***** Available data *****

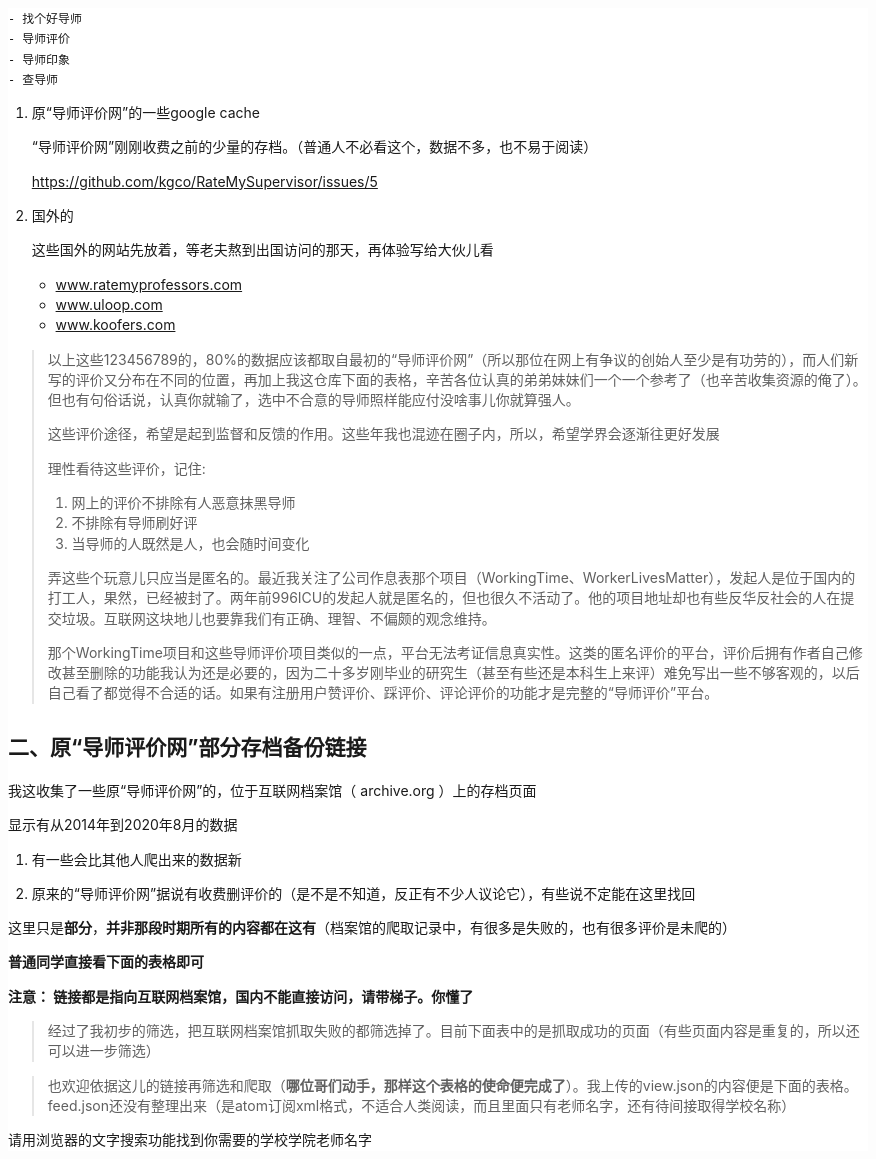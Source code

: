     - 找个好导师
    - 导师评价
    - 导师印象
    - 查导师
    
1. 原“导师评价网”的一些google cache

    “导师评价网”刚刚收费之前的少量的存档。（普通人不必看这个，数据不多，也不易于阅读）
    
    https://github.com/kgco/RateMySupervisor/issues/5

1. 国外的

    这些国外的网站先放着，等老夫熬到出国访问的那天，再体验写给大伙儿看
    
    - www.ratemyprofessors.com
    - www.uloop.com
    - www.koofers.com
 
> 以上这些123456789的，80%的数据应该都取自最初的“导师评价网”（所以那位在网上有争议的创始人至少是有功劳的），而人们新写的评价又分布在不同的位置，再加上我这仓库下面的表格，辛苦各位认真的弟弟妹妹们一个一个参考了（也辛苦收集资源的俺了）。
> 但也有句俗话说，认真你就输了，选中不合意的导师照样能应付没啥事儿你就算强人。
> 
> 这些评价途径，希望是起到监督和反馈的作用。这些年我也混迹在圈子内，所以，希望学界会逐渐往更好发展
> 
> 理性看待这些评价，记住: 
> 1. 网上的评价不排除有人恶意抹黑导师
> 1. 不排除有导师刷好评
> 1. 当导师的人既然是人，也会随时间变化
>
> 弄这些个玩意儿只应当是匿名的。最近我关注了公司作息表那个项目（WorkingTime、WorkerLivesMatter），发起人是位于国内的打工人，果然，已经被封了。两年前996ICU的发起人就是匿名的，但也很久不活动了。他的项目地址却也有些反华反社会的人在提交垃圾。互联网这块地儿也要靠我们有正确、理智、不偏颇的观念维持。
>
> 那个WorkingTime项目和这些导师评价项目类似的一点，平台无法考证信息真实性。这类的匿名评价的平台，评价后拥有作者自己修改甚至删除的功能我认为还是必要的，因为二十多岁刚毕业的研究生（甚至有些还是本科生上来评）难免写出一些不够客观的，以后自己看了都觉得不合适的话。如果有注册用户赞评价、踩评价、评论评价的功能才是完整的“导师评价”平台。

## 二、原“导师评价网”部分存档备份链接

我这收集了一些原“导师评价网”的，位于互联网档案馆（ archive.org ）上的存档页面

显示有从2014年到2020年8月的数据

1. 有一些会比其他人爬出来的数据新

1. 原来的“导师评价网”据说有收费删评价的（是不是不知道，反正有不少人议论它），有些说不定能在这里找回

这里只是**部分**，**并非那段时期所有的内容都在这有**（档案馆的爬取记录中，有很多是失败的，也有很多评价是未爬的）

**普通同学直接看下面的表格即可**

**注意： 链接都是指向互联网档案馆，国内不能直接访问，请带梯子。你懂了**

> 经过了我初步的筛选，把互联网档案馆抓取失败的都筛选掉了。目前下面表中的是抓取成功的页面（有些页面内容是重复的，所以还可以进一步筛选）

> 也欢迎依据这儿的链接再筛选和爬取（**哪位哥们动手，那样这个表格的使命便完成了**）。我上传的view.json的内容便是下面的表格。feed.json还没有整理出来（是atom订阅xml格式，不适合人类阅读，而且里面只有老师名字，还有待间接取得学校名称）

请用浏览器的文字搜索功能找到你需要的学校学院老师名字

*****

Your answer should be a single number: the count of lines in the listing that hold "导师评价网".

▶ **Answer space**
6